18 April 2005
California Mulls Estrogen-Plastic Ban
by Kate Melville
Baby feeding bottles and other everday plastic items could be causing serious harm, says researcher Frederick vom Saal. He believes that Bisphenol-A (BPA), a man-made chemical used to manufacture polycarbonate products such as hard plastic baby bottles and food storage containers, is extremely harmful.
Professor vom Saal, from the University of Missouri-Columbia, compiled the first study that brought the adverse health effects of BPA to light. He says he now has the backing of more than 95 other independent scientific studies with findings that match. California lawmakers will use this evidence as they consider the nation's first ban of BPA in plastic products made for babies and toddlers next week.

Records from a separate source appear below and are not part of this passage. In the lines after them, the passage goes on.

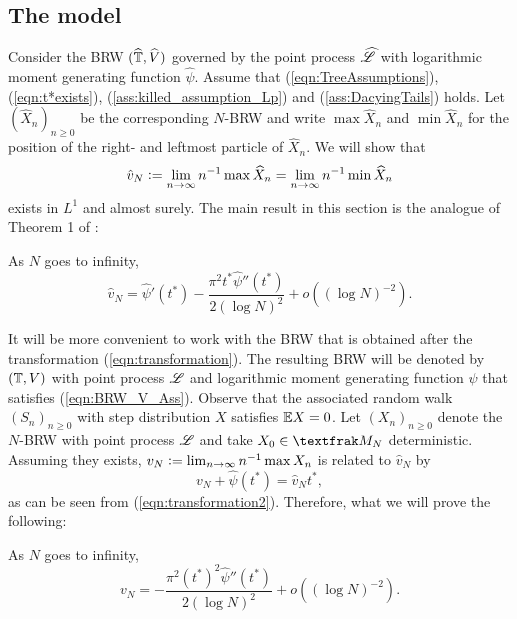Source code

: \subsection{The model}\label{subsec:The_model}
Consider the BRW $(\widehat{\mathbb{T}}, \widehat{V})$ governed by the point process $\widehat{\mathscr{L}}$ with logarithmic moment generating function $\widehat{\psi}$. Assume that (\ref{eqn:TreeAssumptions}), (\ref{eqn:t*exists}), (\ref{ass:killed_assumption_Lp}) and (\ref{ass:DacyingTails}) holds. Let $(\widehat{X}_n)_{n \geq 0}$ be the corresponding $N$-BRW and write $\max \widehat{X}_n$ and $\min \widehat{X}_n$ for the position of the right- and leftmost particle of $\widehat{X}_n$. We will show that 
\begin{equation}\nonumber
\hat{v}_N \vcentcolon= \lim_{n \to \infty} n^{-1}\max\widehat{X}_n = \lim_{n \to \infty} n^{-1}\min\widehat{X}_n
\end{equation} 
exists in $L^1$ and almost surely. The main result in this section is the analogue of Theorem 1 of \cite{exp_tails}: 
\begin{theorem}\label{thm:ExpTails_BrunDer_non_transformed}
As $N$ goes to infinity, 
\begin{equation}\nonumber
\widehat{v}_N = \widehat{\psi}'(t^*) - \frac{\pi^2 t^* \widehat{\psi}''(t^*)}{2 (\log N)^2} + o((\log N)^{-2}). 
\end{equation}
\end{theorem}




It will be more convenient to work with the BRW that is obtained after the transformation (\ref{eqn:transformation}). The resulting BRW will be denoted by $(\mathbb{T}, V)$ with point process $\mathscr{L}$ and logarithmic moment generating function $\psi$ that satisfies (\ref{eqn:BRW_V_Ass}). Observe that the associated random walk $(S_n)_{n \geq 0}$ with step distribution $X$ satisfies $\mathbb{E} X = 0$. Let $(X_n)_{n \geq 0}$ denote the $N$-BRW with point process $\mathscr{L}$ and take $X_0 \in \frak{M}_N$ deterministic. Assuming they exists, $v_N \vcentcolon= \lim_{n \to \infty} n^{-1} \max X_n$ is related to $\hat{v}_N$ by 
\begin{equation}\label{eqn:speed_relation}
v_N + \widehat{\psi}(t^*)= \hat{v}_N t^*, 
\end{equation}
as can be seen from (\ref{eqn:transformation2}). Therefore, what we will prove the following:
\begin{theorem} \label{thm:ExpTails_BrunDer}
As $N$ goes to infinity, 
\begin{equation}\nonumber
v_N = - \frac{\pi^2 (t^*)^2 \widehat{\psi}''(t^*)} {2 (\log N)^2} + o((\log N)^{-2}). 
\end{equation}
\end{theorem}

Professor vom Saal said recent studies have shown that BPA is extremely harmful, even in very low doses. The chemical acts like the female hormone estrogen and interferes with the body's natural processes. BPA has been linked to adverse effects on male reproduction, altered immune system function, behavioral changes, learning disabilities, brain damage and an increased chance for certain cancers. Researchers are most concerned about the exposure of babies to the chemical. "The science is clear and the findings are not just scary, they are horrific," vom Saal said. "When you feed a baby out of a clear, hard plastic bottle, it's like giving the baby a birth control pill."

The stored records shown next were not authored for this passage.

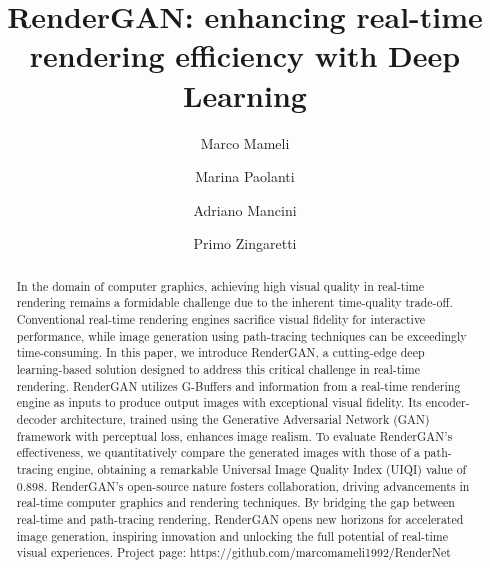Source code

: \documentclass[format=acmsmall, review=false, screen=true]{acmart}
\begin{document}
\title[RenderGAN]{RenderGAN: enhancing real-time rendering efficiency with Deep Learning}

\author{Marco Mameli}

\author{Marina Paolanti}

\author{Adriano Mancini}

\author{Primo Zingaretti}


\begin{abstract}
In the domain of computer graphics, achieving high visual quality in real-time rendering remains a formidable challenge due to the inherent time-quality trade-off. Conventional real-time rendering engines sacrifice visual fidelity for interactive performance, while image generation using path-tracing techniques can be exceedingly time-consuming. In this paper, we introduce RenderGAN, a cutting-edge deep learning-based solution designed to address this critical challenge in real-time rendering. RenderGAN utilizes G-Buffers and information from a real-time rendering engine as inputs to produce output images with exceptional visual fidelity. Its encoder-decoder architecture, trained using the Generative Adversarial Network (GAN) framework with perceptual loss, enhances image realism. To evaluate RenderGAN's effectiveness, we quantitatively compare the generated images with those of a path-tracing engine, obtaining a remarkable Universal Image Quality Index (UIQI) value of 0.898. RenderGAN's open-source nature fosters collaboration, driving advancements in real-time computer graphics and rendering techniques. By bridging the gap between real-time and path-tracing rendering, RenderGAN opens new horizons for accelerated image generation, inspiring innovation and unlocking the full potential of real-time visual experiences.
Project page: https://github.com/marcomameli1992/RenderNet
\end{abstract}
\end{document}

The case for a new government safety standard concerning BPA is documented in vom Saal's article appearing in Environmental Health Perspectives. The last U.S. Environmental Protection Agency risk assessment for BPA was conducted in the 1980's. In his paper, vom Saal says that the latest research showing adverse effects of the chemical are all conducted with an amount of BPA less than the levels normally found in the human body. "If BPA was treated as a drug, it would have been pulled immediately," vom Saal said. "We are not saying get rid of plastics. This chemical can be replaced right now by safer materials and the public would never notice the difference."